MST metal storm limited

outcome of creditors meeting, page-12

  1. 819 Posts.
    Humpty,

    So the ASOF scenario was not as dire as the Pinder supporters threatened us with, remember our shareholder's world was going to end if we did not worship at the feet of the Pinders and swear our undying allegiance. Maybe, the selected elite, will still have their secret handshakes and invisible ink memos to each other.

    Also, while it is easy to blame the Directors for the ASOF deal for if they had not, and given that this company had no access to normal funding, the Company could have probably folded long before this and not survived. Still waiting for the "Hindsightometer" which so many profess to have.

    It always made sense for ASOF to retain the listed entity as they then have an exit given the number of shares they will hold, why would you forfeit the liquidity of a listed entity? While it is true that our ownership of the company will be diluted, at present the number of shares held will still be the same. Given that the lowest that a stock can trade on the ASX is $0.001 and that's where it was prior to the administration, are we any worse off? Of course, there is always the possibility of a consolidation, as has been pointed out, and given the number of shares on issue could be on the cards in the future. The only problem, once it is relisted, could be is there anyone willing to purchase the stock, also current shareholders trying to exit to take losses.

    However, on the positive side, given that the con notes have been converted and deals done with the creditors, any money raised or held will go to R&D and paying staff etc, not to just paying interest which has been the case in the past. Also given that it will be re-capitalised, and clearly now has a direction into the US market this now seems a positive story and I am sure will result in an improving SP.

    As for some of the other points raised, the question of majority ownership and compulsory takeover should not apply here as it is a restructure and shareholders were aware of the possible dilution in the event of the conversion. There will be an EGM where the new board, share issues etc will need to be ratified by existing shareholders.

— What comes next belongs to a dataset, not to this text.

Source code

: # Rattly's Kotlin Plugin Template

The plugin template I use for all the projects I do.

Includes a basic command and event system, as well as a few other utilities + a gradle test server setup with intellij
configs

    Also some have expressed disappointment that the former directors did not have a shareholding in the Company. Personally, I see this as a conflict of interest, as one has to ask if the directors are running a company in the best interests of the shareholders i.e. increasing shareholder net worth, increasing profitability to pay dividends etc or are they working to increase the SP for there own benefit. Personally, I always prefer to have the Directors working for the company. I understand that in most cases investors are only interested in an ever increasing SP, which of course comes from a well run company. Generally just not a quickly as some would like.